Des données officielles disponibles pour la première fois
Ce rapport, qui permet enfin de quantifier précisément le flux de transfert de bénéfices du secteur bancaire et les réduction d’impôts qui s’ensuivent (on qualifie le procédé, au choix, d’optimisation ou d’évasion fiscale, selon l’endroit où on se place), est une grande première.
En effet, la promulgation de la loi bancaire française de 2013 oblige désormais les établissements à rendre publiques les données de leurs activités pays par pays, dont le chiffre d’affaires, les bénéfices, les impôts et les effectifs, pour plus de transparence. Jusqu’alors, seul le comptage de filiales était possible, ce qui maintenait les activités dans une confortable opacité.
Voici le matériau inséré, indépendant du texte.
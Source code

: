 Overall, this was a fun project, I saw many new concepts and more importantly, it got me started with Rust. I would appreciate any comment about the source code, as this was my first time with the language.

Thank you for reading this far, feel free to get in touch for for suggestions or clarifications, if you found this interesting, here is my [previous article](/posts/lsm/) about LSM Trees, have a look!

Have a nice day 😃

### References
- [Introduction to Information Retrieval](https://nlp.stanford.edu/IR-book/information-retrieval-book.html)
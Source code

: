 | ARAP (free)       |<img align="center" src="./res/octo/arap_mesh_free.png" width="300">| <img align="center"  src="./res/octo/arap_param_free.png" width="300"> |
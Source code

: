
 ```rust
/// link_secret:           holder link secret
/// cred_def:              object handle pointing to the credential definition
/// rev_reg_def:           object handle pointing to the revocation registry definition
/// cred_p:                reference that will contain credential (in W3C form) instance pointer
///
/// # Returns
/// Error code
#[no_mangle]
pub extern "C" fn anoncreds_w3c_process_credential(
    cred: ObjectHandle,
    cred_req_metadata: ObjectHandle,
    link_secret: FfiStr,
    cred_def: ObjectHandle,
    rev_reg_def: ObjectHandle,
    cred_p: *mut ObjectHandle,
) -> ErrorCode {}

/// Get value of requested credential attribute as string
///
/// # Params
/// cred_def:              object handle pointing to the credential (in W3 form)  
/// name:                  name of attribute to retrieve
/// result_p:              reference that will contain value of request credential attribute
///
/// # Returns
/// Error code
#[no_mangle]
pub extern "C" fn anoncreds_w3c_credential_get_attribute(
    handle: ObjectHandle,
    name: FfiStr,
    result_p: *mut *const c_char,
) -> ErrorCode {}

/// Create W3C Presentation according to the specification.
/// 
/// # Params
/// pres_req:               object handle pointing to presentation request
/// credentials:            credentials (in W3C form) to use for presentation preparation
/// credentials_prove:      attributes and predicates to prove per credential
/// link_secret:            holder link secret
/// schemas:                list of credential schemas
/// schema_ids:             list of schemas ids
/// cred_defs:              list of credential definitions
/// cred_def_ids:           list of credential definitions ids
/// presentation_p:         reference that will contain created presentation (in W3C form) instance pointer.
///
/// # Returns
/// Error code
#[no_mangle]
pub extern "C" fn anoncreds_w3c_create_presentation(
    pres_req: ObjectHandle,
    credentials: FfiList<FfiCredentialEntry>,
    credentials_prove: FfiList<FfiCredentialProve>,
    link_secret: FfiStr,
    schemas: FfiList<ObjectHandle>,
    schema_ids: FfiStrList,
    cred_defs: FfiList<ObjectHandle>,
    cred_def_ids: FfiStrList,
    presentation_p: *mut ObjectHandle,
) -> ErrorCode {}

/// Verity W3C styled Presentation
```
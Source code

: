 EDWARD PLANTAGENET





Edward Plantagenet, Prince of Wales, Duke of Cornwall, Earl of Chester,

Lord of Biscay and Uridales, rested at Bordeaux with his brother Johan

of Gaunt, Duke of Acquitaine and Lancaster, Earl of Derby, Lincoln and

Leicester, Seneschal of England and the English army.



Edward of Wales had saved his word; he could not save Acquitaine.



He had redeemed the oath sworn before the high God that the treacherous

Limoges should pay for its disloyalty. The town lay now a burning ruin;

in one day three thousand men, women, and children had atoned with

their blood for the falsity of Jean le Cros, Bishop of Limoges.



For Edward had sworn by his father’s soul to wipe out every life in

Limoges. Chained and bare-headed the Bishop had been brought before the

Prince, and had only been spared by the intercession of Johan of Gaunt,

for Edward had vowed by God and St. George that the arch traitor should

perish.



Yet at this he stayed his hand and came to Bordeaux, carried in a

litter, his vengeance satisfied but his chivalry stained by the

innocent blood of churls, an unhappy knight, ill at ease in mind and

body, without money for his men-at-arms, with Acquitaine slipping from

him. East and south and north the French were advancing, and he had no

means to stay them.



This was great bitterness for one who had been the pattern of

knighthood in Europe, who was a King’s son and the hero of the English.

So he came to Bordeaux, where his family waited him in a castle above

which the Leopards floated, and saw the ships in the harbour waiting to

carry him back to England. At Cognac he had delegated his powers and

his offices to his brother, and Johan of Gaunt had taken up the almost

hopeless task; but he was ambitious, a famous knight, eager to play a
La publication de ces données officielles (le reporting public) pays par pays a ainsi permis aux ONG de mettre en lumière la rentabilité des paradis fiscaux, un univers parallèle où les activités bancaires sont plus lucratives de 60 %, où les salariés sont 2,6 fois plus productifs et où les impôts sont, à bénéfice égal, deux fois moins élevés que dans le reste du monde.
Étendre le reporting
Pour l’économiste Thomas Piketty, qui signe un post de blog à ce sujet le 16 février, ces nouvelles données prouvent “que le reporting pays par pays est un outil indispensable de transparence financière et démocratique”. Prochaine étape pour les ONG : étendre cette obligation de reporting public à tous les secteurs de l’économie, afin de mieux lutter contre l’évasion fiscale des multinationales.
Le 16 décembre dernier, en pleine nuit, les députés avaient pourtant adopté la mesure, avant de se rétracter dans des conditions abracadabrantesques. Le secrétaire d’État au Budget, Christian Eckert,était en effet intervenu pour interrompre la séance, expliquer aux députés pourquoi le gouvernement s’y oppose et demander une seconde délibération. À 1 h 15 du matin, les 46 députés encore présents (sur 577) enterraient finalement l’amendement. Néanmoins, la mesure sera à nouveau discutée lors de la discussion sur le projet de loi sur la Transparence de la vie économique, le 30 mars prochain.